At the same time, while there was definitely going to be some info aggregation (mapping a whole year’s worth of data to a single day), it seemed fairly reasonable that different transit patterns occurred at different parts of the day, and I wanted to capture this as well. I was also curious if travel patterns changed much according to the month and plotted for this, and in hindsight should have also tested for differences in the day of the week.

Check-in distributions over hours per day for mostly every other month. Data was available from April 2012 to February 2013, and average check-ins were calculated by the hour across all days in the month.

Overall, it seemed okay to just find the average usage per hour, aggregated over every day in the year.

Regarding the movement problem again, one idea that seemed kind of cool involved thinking of each stop along a line as a state in a Markov chain. Accordingly, a transition matrix could define the probability given a current station / state of moving to the next station / state. Since each station has at most two neighbors, we’d have a rather sparse matrix, expecting most values to be zero.

For implementation, I decided to be subway line-specific, constructing a set of transition matrices

$$\bf Q_L = {Q_{L_0}, Q_{L_1}, \ldots, Q_{L_{23}}}$$

where each set represented a single line $L$ and each element pertained to the transit distribution according to a specific hour in the day (only military time here). In terms of calculating these actual transition matrices, a first thought was that we could assume that the actual empirical ratios of check-ins at each station compared to all check-ins amounted to the stationary distribution for a specific hour and line, so we’d just need to think of a way to derive the transition matrix from its stationary distribution. While this sounded cool and analytic at first, I realized that this would most likely be underspecified, and even if I could come up with some constraints, googling things and trying to be clever like “how to solve for $A$ given a known eigenvector and eigenvalue $=1$” was unfruitful to the point that I thought maybe it was a dumb question (rip forgetting linear algebra).

At the end of the day I settled for a simple ratio-based test, which might not even be legal, but has some merit along the lines of an MLE approach to estimating transition probabilities directly.

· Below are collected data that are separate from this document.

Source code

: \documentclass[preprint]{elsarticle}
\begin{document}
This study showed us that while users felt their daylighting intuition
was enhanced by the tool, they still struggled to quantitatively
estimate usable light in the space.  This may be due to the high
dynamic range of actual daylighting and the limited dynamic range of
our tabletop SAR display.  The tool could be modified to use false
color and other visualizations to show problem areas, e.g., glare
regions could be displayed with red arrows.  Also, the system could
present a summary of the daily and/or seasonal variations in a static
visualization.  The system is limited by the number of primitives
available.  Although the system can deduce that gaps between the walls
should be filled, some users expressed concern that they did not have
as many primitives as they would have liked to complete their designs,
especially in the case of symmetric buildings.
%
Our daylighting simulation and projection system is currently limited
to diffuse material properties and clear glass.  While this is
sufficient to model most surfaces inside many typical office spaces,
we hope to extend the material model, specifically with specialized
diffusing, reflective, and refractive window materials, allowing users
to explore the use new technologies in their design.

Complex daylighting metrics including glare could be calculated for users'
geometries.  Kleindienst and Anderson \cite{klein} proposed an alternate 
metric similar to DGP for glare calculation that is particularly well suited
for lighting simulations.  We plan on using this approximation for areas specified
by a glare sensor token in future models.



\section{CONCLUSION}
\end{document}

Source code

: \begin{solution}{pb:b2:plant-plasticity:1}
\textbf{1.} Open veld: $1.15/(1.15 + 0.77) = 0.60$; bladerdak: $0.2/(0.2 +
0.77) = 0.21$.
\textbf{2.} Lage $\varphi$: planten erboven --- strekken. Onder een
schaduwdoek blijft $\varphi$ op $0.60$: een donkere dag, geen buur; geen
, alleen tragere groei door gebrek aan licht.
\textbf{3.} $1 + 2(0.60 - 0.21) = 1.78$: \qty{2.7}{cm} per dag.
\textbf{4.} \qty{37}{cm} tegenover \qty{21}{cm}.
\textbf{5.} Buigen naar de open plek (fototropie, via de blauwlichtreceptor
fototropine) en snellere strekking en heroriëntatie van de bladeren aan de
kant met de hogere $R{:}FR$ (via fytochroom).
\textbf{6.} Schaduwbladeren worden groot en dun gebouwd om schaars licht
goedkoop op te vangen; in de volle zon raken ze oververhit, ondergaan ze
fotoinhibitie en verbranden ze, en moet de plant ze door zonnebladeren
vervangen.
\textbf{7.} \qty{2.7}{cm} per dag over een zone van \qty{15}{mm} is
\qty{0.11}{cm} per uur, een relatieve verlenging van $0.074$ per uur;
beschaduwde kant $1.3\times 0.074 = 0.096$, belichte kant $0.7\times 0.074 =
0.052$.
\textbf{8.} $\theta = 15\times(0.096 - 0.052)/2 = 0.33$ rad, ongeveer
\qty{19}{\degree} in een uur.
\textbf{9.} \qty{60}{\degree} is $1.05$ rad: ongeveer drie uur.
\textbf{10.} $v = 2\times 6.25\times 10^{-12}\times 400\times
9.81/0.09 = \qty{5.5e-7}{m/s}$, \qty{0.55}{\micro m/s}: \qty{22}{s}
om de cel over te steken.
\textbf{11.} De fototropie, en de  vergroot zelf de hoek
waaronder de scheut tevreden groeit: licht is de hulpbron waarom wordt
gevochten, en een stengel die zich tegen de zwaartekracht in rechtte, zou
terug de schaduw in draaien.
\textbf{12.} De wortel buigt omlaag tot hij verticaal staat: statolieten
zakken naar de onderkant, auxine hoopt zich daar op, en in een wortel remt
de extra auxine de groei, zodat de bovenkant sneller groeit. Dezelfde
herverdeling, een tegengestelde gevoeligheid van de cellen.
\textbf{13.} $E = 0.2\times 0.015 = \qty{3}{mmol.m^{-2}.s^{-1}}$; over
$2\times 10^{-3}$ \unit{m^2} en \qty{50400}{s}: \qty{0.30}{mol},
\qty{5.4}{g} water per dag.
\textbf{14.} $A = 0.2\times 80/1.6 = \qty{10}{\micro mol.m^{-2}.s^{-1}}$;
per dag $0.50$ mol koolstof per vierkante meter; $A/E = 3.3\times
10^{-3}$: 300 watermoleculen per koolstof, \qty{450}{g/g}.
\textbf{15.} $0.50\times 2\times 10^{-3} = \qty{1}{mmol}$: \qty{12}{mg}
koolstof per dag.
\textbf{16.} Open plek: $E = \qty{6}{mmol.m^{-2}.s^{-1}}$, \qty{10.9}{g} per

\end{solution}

Given a subway line but independent of a check-in station, compute the sample probability of the neighboring station in one direction and the neighboring station in the other direction, based on all occurrences of check-ins at those stations. We’re not finding the estimates of moving to that station starting from another station directly, because we don’t have those numbers, but rather assume that how often someone checks in at a station $s_1$ at any time after a check-in at a neighboring station $s_2$, reasonably approximates the chances of someone coming from a neighboring station $s_2$ choosing to go there, at least compared to the same calculation for an alternative when passengers at $s_2$ can either go to stations $s_1$ or $s_3$.

In slightly more formal notation, the dots in the app move based on transition matrices

$ \begin{pmatrix} p_{11}\bf I_{11} & p_{12}\bf I_{12} & \ldots
\vdots & \ddots &
p_{K1}\bf I_{K1} & & p_{KK}\bf I_{12} \end{pmatrix} $

for line $L$ and hour $h$, with $L$ having $K$ station stops, $p_{mn}$ being the transition probability from station $m$ to $n$, and $\bf I_{mn}$ being the indicator for if $m$ and $n$ are neighbors.

And that’s it. These empirical probabilities were saved as JSON node and link values according to popular D3 paradigms. From here the majority of the actual front-end design was figured out through other examples, and there are probably many other tutorials out there that can explain things better on that end :).

Check out the visualization here, and code available here.


  1. GPS gives you the direction of the path from a satellite view, but from your perspective unless there are obvious landmarks you usually need to walk a bit and then note where you’ve moved from the birds-eye view to see if you’ve gone in the right direction. It’d be great if one could just immediately tell if they needed to turn around.